Uma história com momentos angustiantes e com discussões críticas que venceram o tempo. Evidentemente saber do contexto no qual o livro foi escrito ajuda sobremaneira no entendimento das críticas e das pequenas ironias, mas lê-lo, enquanto tal, já é experiência digna de replay. Como eu disse, é um universo demasiado rico para que eu, em minhas módicas habilidades, o conseguisse expô-lo aqui, mas, peço encarecidamente, creiam-me quando digo que é, por certo, um dos cânones da literatura e, certamente, um baluarte da distopia crítica.

Se te importa saber o que é o Doublethink, a sala 101, o que realmente ocorre no Ministério do Amor, quem são os pobres e o proletariado; qual a grande vontade de Winston e qual é a única grande coisa “que eles não podem tirar de nós”, este é o livro.

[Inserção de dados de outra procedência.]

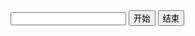   <!DOCTYPE html>
  <html lang="en">
  <head>
      <meta charset="UTF-8">
      <title>定时器示例</title>
  </head>
  <body>

  <input type="text" id="result">

  <input type="button" value="开始" onclick="start()">
  <input type="button" value="结束"  onclick="stop()">

  <script>
      // write your code here
    var c=0;
    var t;
    var timer_is_on=0;
    function timedCount(){
        document.getElementById('result').value=c;
        c=c+1;
        t=setTimeout(function(){timedCount()},1000);
    }
    function start(){
        if (!timer_is_on){
            timer_is_on=1;
            timedCount();
        }
    }
    function stop(){
        clearTimeout(t);
        timer_is_on=0;
    }
  </script>
  </body>
  </html>
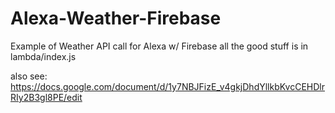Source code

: # Alexa-Weather-Firebase
Example of Weather API call for Alexa w/ Firebase
all the good stuff is in lambda/index.js

also see: https://docs.google.com/document/d/1y7NBJFizE_v4gkjDhdYllkbKvcCEHDlrRIy2B3gl8PE/edit
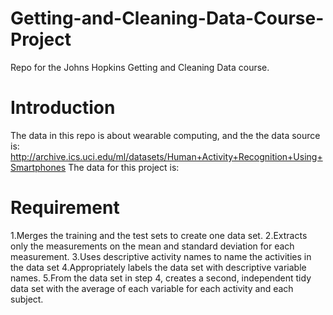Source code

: # Getting-and-Cleaning-Data-Course-Project
Repo for the Johns Hopkins Getting and Cleaning Data course.
# Introduction
The data in this repo is about wearable computing, and the the data source is: http://archive.ics.uci.edu/ml/datasets/Human+Activity+Recognition+Using+Smartphones
The data for this project is:
# Requirement
1.Merges the training and the test sets to create one data set.
2.Extracts only the measurements on the mean and standard deviation for each measurement.
3.Uses descriptive activity names to name the activities in the data set
4.Appropriately labels the data set with descriptive variable names.
5.From the data set in step 4, creates a second, independent tidy data set with the average of each variable for each activity and each subject.
 

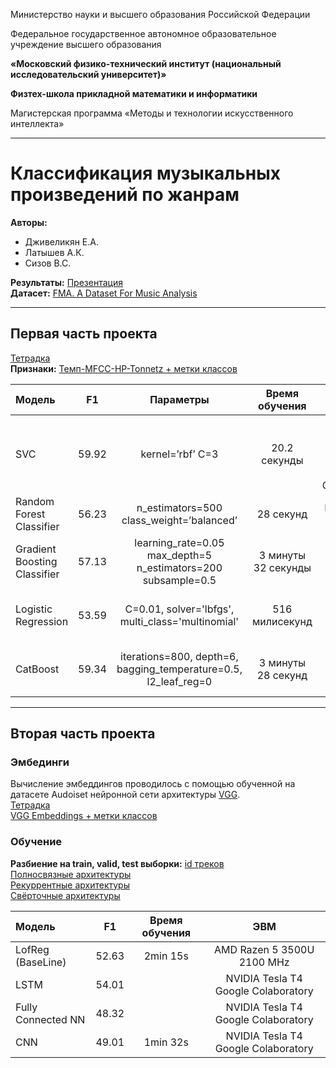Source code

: Министерство науки и высшего образования Российской Федерации

Федеральное государственное автономное образовательное учреждение высшего образования 

**«Московский физико-технический институт (национальный исследовательский университет)»**

**Физтех-школа прикладной математики и информатики**

Магистерская программа «Методы и технологии искусственного интеллекта»

---

# Классификация музыкальных произведений по жанрам

**Авторы:**   
- Дживеликян Е.А.
- Латышев А.К. 
- Сизов В.С.

**Результаты:**
[Презентация](presentation.pdf)  
**Датасет:**
[FMA. A Dataset For Music Analysis](https://github.com/mdeff/fma)

---
## Первая часть проекта
[Тетрадка](part_1.ipynb)  
**Признаки:**
[Темп-MFCC-HP-Tonnetz + метки классов](https://drive.google.com/file/d/1_l37zHMwYQLEliCqQ3TGPT0zdXxKnS07/view?usp=sharing)

| Модель | F1 | Параметры | Время обучения|ЭВМ |
|:----|:----:|:----:|:----:|:----------:|
| SVC                          | 59.92 | kernel=’rbf’ C=3 | 20.2 секунды  |Intel(R) Xeon(R) 2CPU @ 2.30GHz Google Colaboratory |
| Random Forest Classifier     | 56.23 | n_estimators=500 class_weight=’balanced’ | 28 секунд     |Intel Core i9 2400 GHz |
| Gradient Boosting Classifier | 57.13 | learning_rate=0.05 max_depth=5 n_estimators=200 subsample=0.5 | 3 минуты 32 секунды |AMD Razen 5 3500U 2100 MHz |
| Logistic Regression          | 53.59 | C=0.01, solver='lbfgs', multi_class='multinomial' | 516 милисекунд     |AMD Razen 5 3500U 2100 MHz 8CPU|
| CatBoost                     | 59.34 | iterations=800, depth=6, bagging_temperature=0.5, l2_leaf_reg=0| 3 минуты 28 секунд |AMD Razen 5 3500U 2100 MHz 8CPU|

---
## Вторая часть проекта
### Эмбединги
Вычисление эмбеддингов проводилось с помощью обученной на датасете Audoiset нейронной сети архитектуры [VGG](https://github.com/tensorflow/models/tree/master/research/audioset/vggish).  
[Тетрадка](compute_embeddings.ipynb)  
[VGG Embeddings + метки классов](https://drive.google.com/file/d/184k-41ytAEg2ibZKqJHh3IcgWEw-FkjP/view?usp=sharing)  
### Обучение
**Разбиение на train, valid, test выборки:**
[id треков](https://drive.google.com/file/d/1PpP3HXTFQSctKoG3SkhrprtUH1TrG-4q/view?usp=sharing)  
[Полносвязные архитектуры](part_2FCNN.ipynb)  
[Рекуррентные архитектуры](part_2RNN.ipynb)  
[Свёрточные архитектуры](part_2CNN.ipynb)


| Модель | F1 |Время обучения|  ЭВМ |
|:----|:----:|:----:|:----------:|
| LofReg (BaseLine)  | 52.63 |2min 15s| AMD Razen 5 3500U 2100 MHz  |
| LSTM               | 54.01 ||NVIDIA Tesla T4 Google Colaboratory |
| Fully Connected NN | 48.32 ||NVIDIA Tesla T4 Google Colaboratory |
| CNN                | 49.01 |1min 32s|NVIDIA Tesla T4 Google Colaboratory|



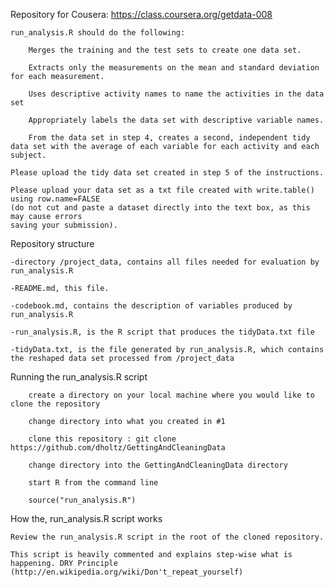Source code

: Repository for Cousera: https://class.coursera.org/getdata-008

    run_analysis.R should do the following:

        Merges the training and the test sets to create one data set.

        Extracts only the measurements on the mean and standard deviation for each measurement.

        Uses descriptive activity names to name the activities in the data set

        Appropriately labels the data set with descriptive variable names.

        From the data set in step 4, creates a second, independent tidy data set with the average of each variable for each activity and each subject.

    Please upload the tidy data set created in step 5 of the instructions. 

    Please upload your data set as a txt file created with write.table() using row.name=FALSE 
    (do not cut and paste a dataset directly into the text box, as this may cause errors 
    saving your submission).

Repository structure

    -directory /project_data, contains all files needed for evaluation by run_analysis.R

    -README.md, this file.

    -codebook.md, contains the description of variables produced by run_analysis.R

    -run_analysis.R, is the R script that produces the tidyData.txt file

    -tidyData.txt, is the file generated by run_analysis.R, which contains the reshaped data set processed from /project_data

Running the run_analysis.R script

        create a directory on your local machine where you would like to clone the repository

        change directory into what you created in #1

        clone this repository : git clone https://github.com/dholtz/GettingAndCleaningData

        change directory into the GettingAndCleaningData directory

        start R from the command line

        source("run_analysis.R")

How the, run_analysis.R script works

    Review the run_analysis.R script in the root of the cloned repository.

    This script is heavily commented and explains step-wise what is happening. DRY Principle (http://en.wikipedia.org/wiki/Don't_repeat_yourself)
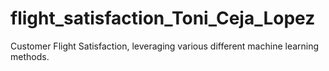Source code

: # flight_satisfaction_Toni_Ceja_Lopez
Customer Flight Satisfaction, leveraging various different machine learning methods. 
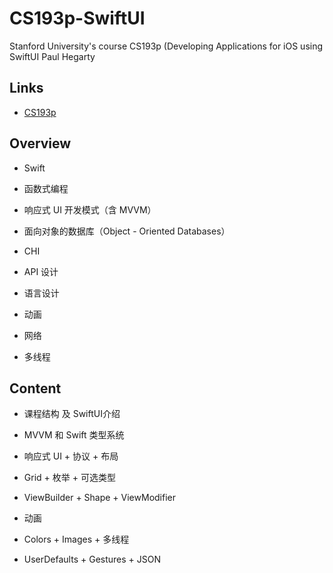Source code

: # CS193p-SwiftUI
Stanford University's course CS193p (Developing Applications for iOS using SwiftUI Paul Hegarty 

## Links

- [CS193p](https://cs193p.sites.stanford.edu)

## Overview

- Swift

- 函数式编程

- 响应式 UI 开发模式（含 MVVM）

- 面向对象的数据库（Object - Oriented Databases）

- CHI

- API 设计

- 语言设计

- 动画

- 网络

- 多线程

## Content

- 课程结构 及 SwiftUI介绍

- MVVM 和 Swift 类型系统

- 响应式 UI + 协议 + 布局

- Grid + 枚举 + 可选类型

- ViewBuilder + Shape + ViewModifier

- 动画

- Colors + Images + 多线程

- UserDefaults + Gestures + JSON
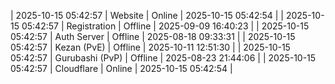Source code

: | 2025-10-15 05:42:57 | Website | Online | 2025-10-15 05:42:54 |
| 2025-10-15 05:42:57 | Registration | Offline | 2025-09-09 16:40:23 |
| 2025-10-15 05:42:57 | Auth Server | Offline | 2025-08-18 09:33:31 |
| 2025-10-15 05:42:57 | Kezan (PvE) | Offline | 2025-10-11 12:51:30 |
| 2025-10-15 05:42:57 | Gurubashi (PvP) | Offline | 2025-08-23 21:44:06 |
| 2025-10-15 05:42:57 | Cloudflare | Online | 2025-10-15 05:42:54 |
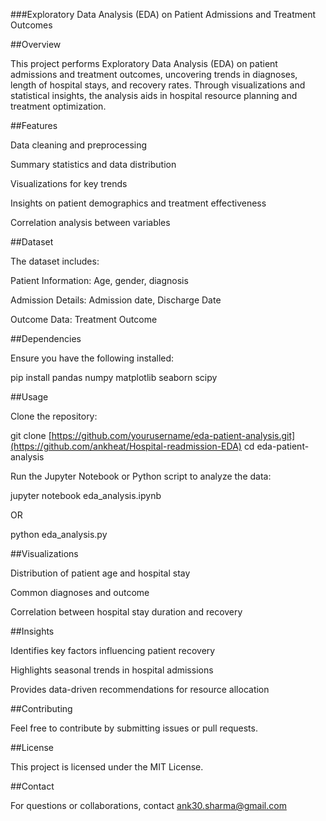 ###Exploratory Data Analysis (EDA) on Patient Admissions and Treatment Outcomes

##Overview

This project performs Exploratory Data Analysis (EDA) on patient admissions and treatment outcomes, uncovering trends in diagnoses, length of hospital stays, and recovery rates. Through visualizations and statistical insights, the analysis aids in hospital resource planning and treatment optimization.

##Features

Data cleaning and preprocessing

Summary statistics and data distribution

Visualizations for key trends

Insights on patient demographics and treatment effectiveness

Correlation analysis between variables

##Dataset

The dataset includes:

Patient Information: Age, gender, diagnosis

Admission Details: Admission date, Discharge Date

Outcome Data: Treatment Outcome

##Dependencies

Ensure you have the following installed:

pip install pandas numpy matplotlib seaborn scipy

##Usage

Clone the repository:

git clone [https://github.com/yourusername/eda-patient-analysis.git](https://github.com/ankheat/Hospital-readmission-EDA)
cd eda-patient-analysis

Run the Jupyter Notebook or Python script to analyze the data:

jupyter notebook eda_analysis.ipynb

OR

python eda_analysis.py

##Visualizations

Distribution of patient age and hospital stay

Common diagnoses and outcome

Correlation between hospital stay duration and recovery

##Insights

Identifies key factors influencing patient recovery

Highlights seasonal trends in hospital admissions

Provides data-driven recommendations for resource allocation

##Contributing

Feel free to contribute by submitting issues or pull requests.

##License

This project is licensed under the MIT License.

##Contact

For questions or collaborations, contact ank30.sharma@gmail.com 


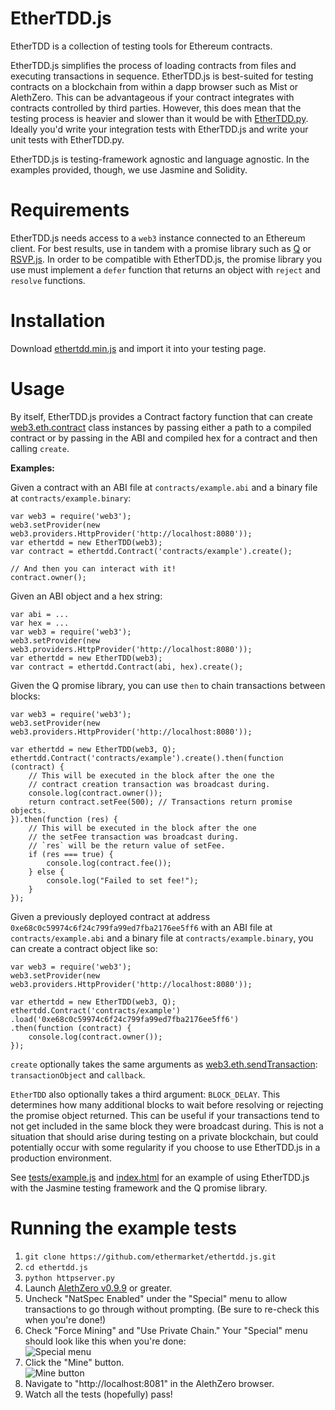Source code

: # EtherTDD.js 
EtherTDD is a collection of testing tools for Ethereum contracts.

EtherTDD.js simplifies the process of loading contracts from files and executing transactions in sequence. EtherTDD.js is best-suited for testing contracts on a blockchain from within a dapp browser such as Mist or AlethZero. This can be advantageous if your contract integrates with contracts controlled by third parties. However, this does mean that the testing process is heavier and slower than it would be with [EtherTDD.py](https://github.com/ethermarket/ethertdd.py). Ideally you'd write your integration tests with EtherTDD.js and write your unit tests with EtherTDD.py.

EtherTDD.js is testing-framework agnostic and language agnostic. In the examples provided, though, we use Jasmine and Solidity.

# Requirements

EtherTDD.js needs access to a `web3` instance connected to an Ethereum client. For best results, use in tandem with a promise library such as [Q](https://github.com/kriskowal/q) or [RSVP.js](https://github.com/tildeio/rsvp.js). In order to be compatible with EtherTDD.js, the promise library you use must implement a `defer` function that returns an object with `reject` and `resolve` functions.

# Installation

Download [ethertdd.min.js](https://raw.githubusercontent.com/ethermarket/ethertdd.js/master/dist/ethertdd.min.js) and import it into your testing page.

# Usage

By itself, EtherTDD.js provides a Contract factory function that can create [web3.eth.contract](https://github.com/ethereum/wiki/wiki/JavaScript-API#web3ethcontract) class instances by passing either a path to a compiled contract or by passing in the ABI and compiled hex for a contract and then calling `create`.

**Examples:**

Given a contract with an ABI file at `contracts/example.abi` and a binary file at `contracts/example.binary`:

    var web3 = require('web3');
    web3.setProvider(new web3.providers.HttpProvider('http://localhost:8080'));
    var ethertdd = new EtherTDD(web3);
    var contract = ethertdd.Contract('contracts/example').create();

    // And then you can interact with it!
    contract.owner();

Given an ABI object and a hex string:

    var abi = ...
    var hex = ...
    var web3 = require('web3');
    web3.setProvider(new web3.providers.HttpProvider('http://localhost:8080'));
    var ethertdd = new EtherTDD(web3);
    var contract = ethertdd.Contract(abi, hex).create();
    
Given the Q promise library, you can use `then` to chain transactions between blocks:

    var web3 = require('web3');
    web3.setProvider(new web3.providers.HttpProvider('http://localhost:8080'));

    var ethertdd = new EtherTDD(web3, Q);
    ethertdd.Contract('contracts/example').create().then(function (contract) {
        // This will be executed in the block after the one the
        // contract creation transaction was broadcast during.
        console.log(contract.owner());
        return contract.setFee(500); // Transactions return promise objects.
    }).then(function (res) {
        // This will be executed in the block after the one
        // the setFee transaction was broadcast during.
        // `res` will be the return value of setFee.
        if (res === true) {
            console.log(contract.fee());
        } else {
            console.log("Failed to set fee!");
        }
    });

Given a previously deployed contract at address `0xe68c0c59974c6f24c799fa99ed7fba2176ee5ff6` with an ABI file at `contracts/example.abi` and a binary file at `contracts/example.binary`, you can create a contract object like so:

    var web3 = require('web3');
    web3.setProvider(new web3.providers.HttpProvider('http://localhost:8080'));

    var ethertdd = new EtherTDD(web3, Q);
    ethertdd.Contract('contracts/example')
    .load('0xe68c0c59974c6f24c799fa99ed7fba2176ee5ff6')
    .then(function (contract) {
        console.log(contract.owner());
    });

`create` optionally takes the same arguments as [web3.eth.sendTransaction](https://github.com/ethereum/wiki/wiki/JavaScript-API#web3ethsendtransaction): `transactionObject` and `callback`.

`EtherTDD` also optionally takes a third argument: `BLOCK_DELAY`. This determines how many additional blocks to wait before resolving or rejecting the promise object returned. This can be useful if your transactions tend to not get included in the same block they were broadcast during. This is not a situation that should arise during testing on a private blockchain, but could potentially occur with some regularity if you choose to use EtherTDD.js in a production environment.

See [tests/example.js](https://raw.githubusercontent.com/ethermarket/ethertdd.js/master/tests/example.js) and [index.html](https://raw.githubusercontent.com/ethermarket/ethertdd.js/master/index.html) for an example of using EtherTDD.js with the Jasmine testing framework and the Q promise library.

# Running the example tests

1. `git clone https://github.com/ethermarket/ethertdd.js.git`
1. `cd ethertdd.js`
1. `python httpserver.py`
1. Launch [AlethZero v0.9.9](https://github.com/ethereum/cpp-ethereum/wiki) or greater.
1. Uncheck "NatSpec Enabled" under the "Special" menu to allow transactions to go through without prompting. (Be sure to re-check this when you're done!)
1. Check "Force Mining" and "Use Private Chain." Your "Special" menu should look like this when you're done:  
![Special menu](http://i.imgur.com/qtavYc7.png)
1. Click the "Mine" button.  
![Mine button](http://i.imgur.com/dCKGz1X.png)
1. Navigate to "http://localhost:8081" in the AlethZero browser.
1. Watch all the tests (hopefully) pass!
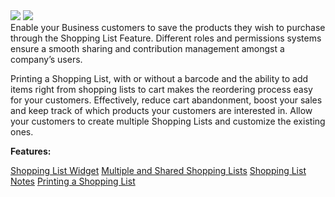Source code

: <div class='feature-text'>
    <div class='feature-images'>
    <img class="light-mode" src="https://spryker.s3.eu-central-1.amazonaws.com/docs/Document+360/Capabilities+icons/light/shopping+list.svg"/>
    <img class="dark-mode" src="https://spryker.s3.eu-central-1.amazonaws.com/docs/Document+360/Capabilities+icons/dark/shopping+list.svg"/>
    </div>
    <div class="feature-text-wrap">
Enable your Business customers to save the products they wish to purchase through the Shopping List Feature. Different roles and permissions systems ensure a smooth sharing and contribution management amongst a company’s users.

Printing a Shopping List, with or without a barcode and the ability to add items right from shopping lists to cart makes the reordering process easy for your customers. Effectively, reduce cart abandonment, boost your sales and keep track of which products your customers are interested in. Allow your customers to create multiple Shopping Lists and customize the existing ones.
</div>
</div>

**Features:**
<div>
<a class="feature-link" href="https://documentation.spryker.com/v4/docs/shopping-list-widget">Shopping List Widget</a>
<a class="feature-link" href="https://documentation.spryker.com/v4/docs/multiple-shared-shopping-lists">Multiple and Shared Shopping Lists</a>
<a class="feature-link" href="https://documentation.spryker.com/v4/docs/shopping-list-notes">Shopping List Notes</a>
<a class="feature-link" href="https://documentation.spryker.com/v4/docs/printing-shopping-list">Printing a Shopping List</a>
    </div>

Algumas vezes – disse ela – eles te ameaçam com algo; algo que você não pode suportar, não pode sequer pensar sobre. E então você diz: “Não faça isso comigo, faça isso com alguma outra pessoa, faça isso com aquele, ou com aquela.” E talvez você queira fingir, depois, que era apenas uma encenação, e que você apenas falou aquilo para fazê-los parar, que não queria realmente que ocorresse com outras pessoas. Mas isso não é verdade. Quando isso acontece, você realmente quer que ocorra com outra pessoa.

(Ian Caetano é comunista, ex-preso e ainda vai escrever um livro)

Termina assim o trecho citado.